FARMINGTON – Trudy Marshall waited on customers Monday with a smile on her face as she helped them find what they needed.
The North Jay woman tends to keep herself active and busy with her work as a manager for Labonville Inc.’s stores and her family photography business.
It’s an effort not to constantly worry about her son, Air Force Staff Sgt. Patrick Araujo, a 2000 graduate of Mt. Blue High School, who is on his third tour of duty in the Middle East, his second in Iraq where he’s currently stationed.
“It’s a struggle. We’re proud of him and there isn’t a day that we don’t wonder … Yeah they’re in a war zone, but they’re trying to make it as safe as they possibly can for what they have to go through,” Marshall said. “I worry all the time, but in the same respect, we know this is what he wants to do and he wants to make a difference.”
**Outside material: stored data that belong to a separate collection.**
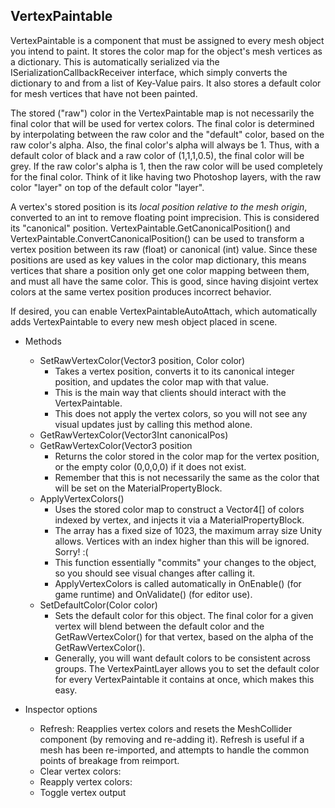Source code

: ## VertexPaintable
VertexPaintable is a component that must be assigned to every mesh object you intend to paint. It stores the color map for the object's mesh vertices as a dictionary. This is automatically serialized via the ISerializationCallbackReceiver interface, which simply converts the dictionary to and from a list of Key-Value pairs. It also stores a default color for mesh vertices that have not been painted.

The stored ("raw") color in the VertexPaintable map is not necessarily the final color that will be used for vertex colors. The final color is determined by interpolating between the raw color and the "default" color, based on the raw color's alpha. Also, the final color's alpha will always be 1. Thus, with a default color of black and a raw color of (1,1,1,0.5), the final color will be grey. If the raw color's alpha is 1, then the raw color will be used completely for the final color. Think of it like having two Photoshop layers, with the raw color "layer" on top of the default color "layer".

A vertex's stored position is its *local position relative to the mesh origin*, converted to an int to remove floating point imprecision. This is considered its "canonical" position. VertexPaintable.GetCanonicalPosition() and VertexPaintable.ConvertCanonicalPosition() can be used to transform a vertex position between its raw (float) or canonical (int) value. Since these positions are used as key values in the color map dictionary, this means vertices that share a position only get one color mapping between them, and must all have the same color. This is good, since having disjoint vertex colors at the same vertex position produces incorrect behavior.

If desired, you can enable VertexPaintableAutoAttach, which automatically adds VertexPaintable to every new mesh object placed in scene.

* Methods
	* SetRawVertexColor(Vector3 position, Color color)
		* Takes a vertex position, converts it to its canonical integer position, and updates the color map with that value.
		* This is the main way that clients should interact with the VertexPaintable.
		* This does not apply the vertex colors, so you will not see any visual updates just by calling this method alone.
	* GetRawVertexColor(Vector3Int canonicalPos)
	* GetRawVertexColor(Vector3 position
		* Returns the color stored in the color map for the vertex position, or the empty color (0,0,0,0) if it does not exist.
		* Remember that this is not necessarily the same as the color that will be set on the MaterialPropertyBlock.
	* ApplyVertexColors()
		* Uses the stored color map to construct a Vector4[] of colors indexed by vertex, and injects it via a MaterialPropertyBlock.
		* The array has a fixed size of 1023, the maximum array size Unity allows. Vertices with an index higher than this will be ignored. Sorry! :(
		* This function essentially "commits" your changes to the object, so you should see visual changes after calling it.
		* ApplyVertexColors is called automatically in OnEnable() (for game runtime) and OnValidate() (for editor use).
	* SetDefaultColor(Color color)
		* Sets the default color for this object. The final color for a given vertex will blend between the default color and the GetRawVertexColor() for that vertex, based on the alpha of the GetRawVertexColor().
		* Generally, you will want default colors to be consistent across groups. The VertexPaintLayer allows you to set the default color for every VertexPaintable it contains at once, which makes this easy.
		
* Inspector options
	* Refresh: Reapplies vertex colors and resets the MeshCollider component (by removing and re-adding it). Refresh is useful if a mesh has been re-imported, and attempts to handle the common points of breakage from reimport.
	* Clear vertex colors: 
	* Reapply vertex colors:
	* Toggle vertex output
As a single mother, when her son was growing up, she said, she couldn’t afford to put him through college. Her son didn’t want to be a farmer or a logger, he wanted something else beyond that, she said.
“He wanted financial structure,” Marshall said. “He wanted to help people.” He decided to join the military and is now intent on helping Iraqi children have a better future.
He told his mother in high school, “I want to see places, see the world and everyone here is going to be proud of me,” Marshall said.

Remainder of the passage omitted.